Open MPI logo

Hardware Locality Development Mailing List Archives

  |   Home   |   Support   |   FAQ   |   all Hardware Locality Development mailing list

Subject: Re: [hwloc-devel] towards PLPA-like API in 1.0
From: Jeff Squyres (jsquyres_at_[hidden])
Date: 2009-12-10 16:57:56


On Dec 10, 2009, at 2:08 AM, Brice Goglin wrote:

> >> 1) get_obj_under_by_type(topology, type, index, subtype, subindex)
> >> returns for instance core 2 under socket 3. It's very easy
> >> (get_obj_by_type+get_obj_inside_cpuset_by_type).
> >> 2) Some people might want _under_under with 3 types/indexes. Not sure we
> >> want it, or want to make it generic with arrays of types/indexes...
> >> 3) Generic conversion routines between os_index and logical_index, like
> >> get_obj_by_os_index(type, os_index) and get_os_index_by_type(type, index)
> >> 4) Some kind of processor flag which tells us whether a physical proc
> >> exists and is online
> >
> > Any opinion about this? Should we drop the current plpa.h and just add
> > the above new inlines to helper.h? (with some documentation about
> > switching from PLPA into these new functions)
>
> Since nobody commented

Sorry. :-( Yes, I agree removing plpa.h is good :-) and new helper functions are good.

> and Jeff has already removed the PLPA tests from
> trunk, I am going to add (1) and probably (3), and document (2) and (4)
> in the PLPA doc section. Then I'll move most comments from plpa.h into
> this doc section and remove plpa.h entirely.

How about having a v-like interface like you mentioned in #2? (analogous to writev, etc. -- takes an array)

Did we settle the whole OS/physical vs. logical numbering issues?

I think we decided that all CLI tools will report/accept logical numbering by default, but also accept --physical to switch to OS/physical numbering.
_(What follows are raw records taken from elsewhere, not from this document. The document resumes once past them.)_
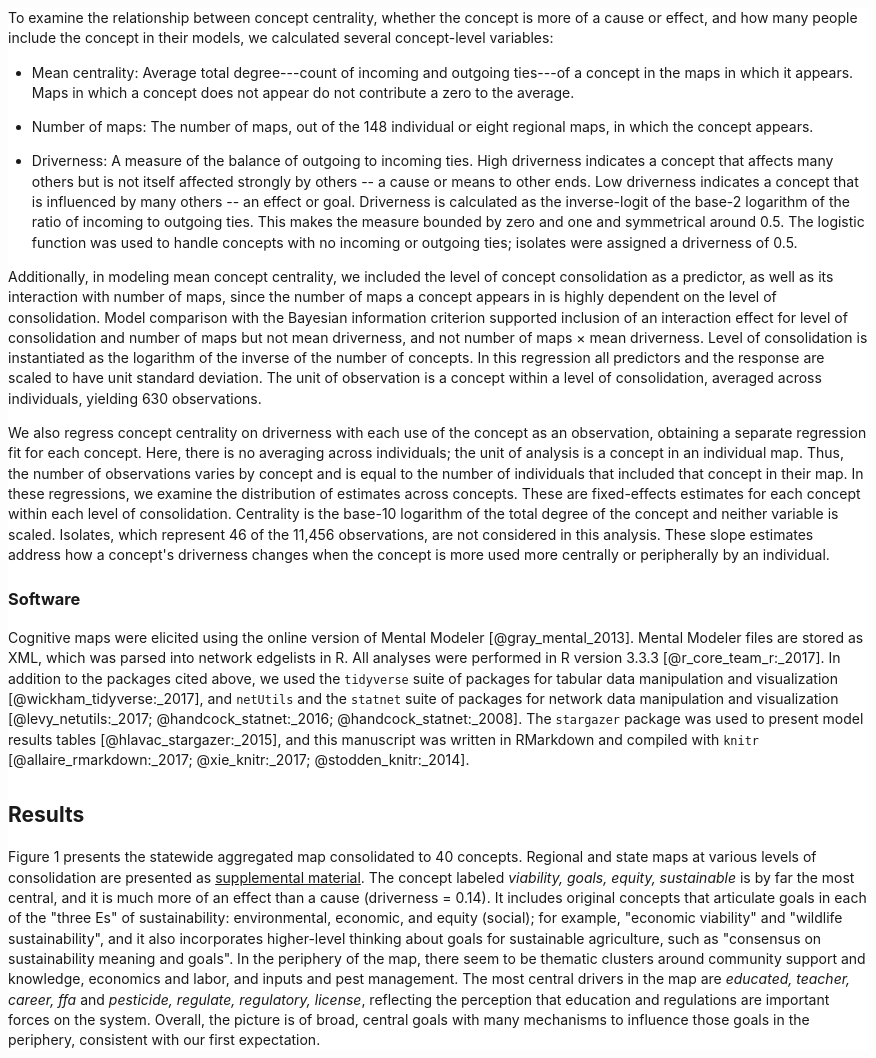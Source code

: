 To examine the relationship between concept centrality, whether the concept is more of a cause or effect, and how many people include the concept in their models, we calculated several concept-level variables: 

- Mean centrality: Average total degree---count of incoming and outgoing ties---of a concept in the maps in which it appears. Maps in which a concept does not appear do not contribute a zero to the average.

- Number of maps: The number of maps, out of the 148 individual or eight regional maps, in which the concept appears.

- Driverness: A measure of the balance of outgoing to incoming ties. High driverness indicates a concept that affects many others but is not itself affected strongly by others -- a cause or means to other ends. Low driverness indicates a concept that is influenced by many others -- an effect or goal. Driverness is calculated as the inverse-logit of the base-2 logarithm of the ratio of incoming to outgoing ties. This makes the measure bounded by zero and one and symmetrical around 0.5. The logistic function was used to handle concepts with no incoming or outgoing ties; isolates were assigned a driverness of 0.5.

Additionally, in modeling mean concept centrality, we included the level of concept consolidation as a predictor, as well as its interaction with number of maps, since the number of maps a concept appears in is highly dependent on the level of consolidation. Model comparison with the Bayesian information criterion supported inclusion of an interaction effect for level of consolidation and number of maps but not mean driverness, and not number of maps $\times$ mean driverness. Level of consolidation is instantiated as the logarithm of the inverse of the number of concepts. In this regression all predictors and the response are scaled to have unit standard deviation. The unit of observation is a concept within a level of consolidation, averaged across individuals, yielding 630 observations.

We also regress concept centrality on driverness with each use of the concept as an observation, obtaining a separate regression fit for each concept. Here, there is no averaging across individuals; the unit of analysis is a concept in an individual map. Thus, the number of observations varies by concept and is equal to the number of individuals that included that concept in their map. In these regressions, we examine the distribution of estimates across concepts. These are fixed-effects estimates for each concept within each level of consolidation. Centrality is the base-10 logarithm of the total degree of the concept and neither variable is scaled. Isolates, which represent 46 of the 11,456 observations, are not considered in this analysis. These slope estimates address how a concept's driverness changes when the concept is more used more centrally or peripherally by an individual.

### Software

Cognitive maps were elicited using the online version of Mental Modeler [@gray_mental_2013]. Mental Modeler files are stored as XML, which was parsed into network edgelists in R. All analyses were performed in R version 3.3.3 [@r_core_team_r:_2017]. In addition to the packages cited above, we used the `tidyverse` suite of packages for tabular data manipulation and visualization [@wickham_tidyverse:_2017], and `netUtils` and the `statnet` suite of packages for network data manipulation and visualization [@levy_netutils:_2017; @handcock_statnet:_2016; @handcock_statnet:_2008]. The `stargazer` package was used to present model results tables [@hlavac_stargazer:_2015], and this manuscript was written in RMarkdown and compiled with `knitr` [@allaire_rmarkdown:_2017; @xie_knitr:_2017; @stodden_knitr:_2014].

## Results

Figure 1 presents the statewide aggregated map consolidated to 40 concepts. Regional and state maps at various levels of consolidation are presented as [supplemental material](https://www.dropbox.com/sh/s018xrbq8yfivjj/AABI7Zn6cgesdmje59qo0z7Da?dl=0). The concept labeled *viability, goals, equity, sustainable* is by far the most central, and it is much more of an effect than a cause (driverness = 0.14). It includes original concepts that articulate goals in each of the "three Es" of sustainability: environmental, economic, and equity (social); for example, "economic viability" and "wildlife sustainability", and it also incorporates higher-level thinking about goals for sustainable agriculture, such as "consensus on sustainability meaning and goals". In the periphery of the map, there seem to be thematic clusters around community support and knowledge, economics and labor, and inputs and pest management. The most central drivers in the map are *educated, teacher, career, ffa* and *pesticide, regulate, regulatory, license*, reflecting the perception that education and regulations are important forces on the system. Overall, the picture is of broad, central goals with many mechanisms to influence those goals in the periphery, consistent with our first expectation.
Are you saying that the API will be all OS/physical, with conversion functions from #3 to convert to/from logical? Seems a little weird that the default would be opposite between the CLI and the API...? (I could be misunderstanding you...)

Additionally, what exactly is the logical ordering defined to be? We need to guarantee that it is the same across every run, and across reboots. I.e., I see that topology-linux.c uses diropen() and readdir() to read entries from /sys. Do we sort the data somehow before putting them into data structures (so that the logical ordering is the same every time), or is the order defined by readdir()? If it's defined by readdir(), then the order is effectively random each time. Although the order is *unlikely to change*, it still *could*. I think we can't do anything if the OS decides to change its ID for a given device, but we should be able to have a stable logical ordering even if readdir() returns a different order on successive runs.

My point: if we're going to have a logical ordering, we should be able to provide at least some level of guarantee of stability about that logical ordering.

Make sense?

-- 
Jeff Squyres
jsquyres_at_[hidden]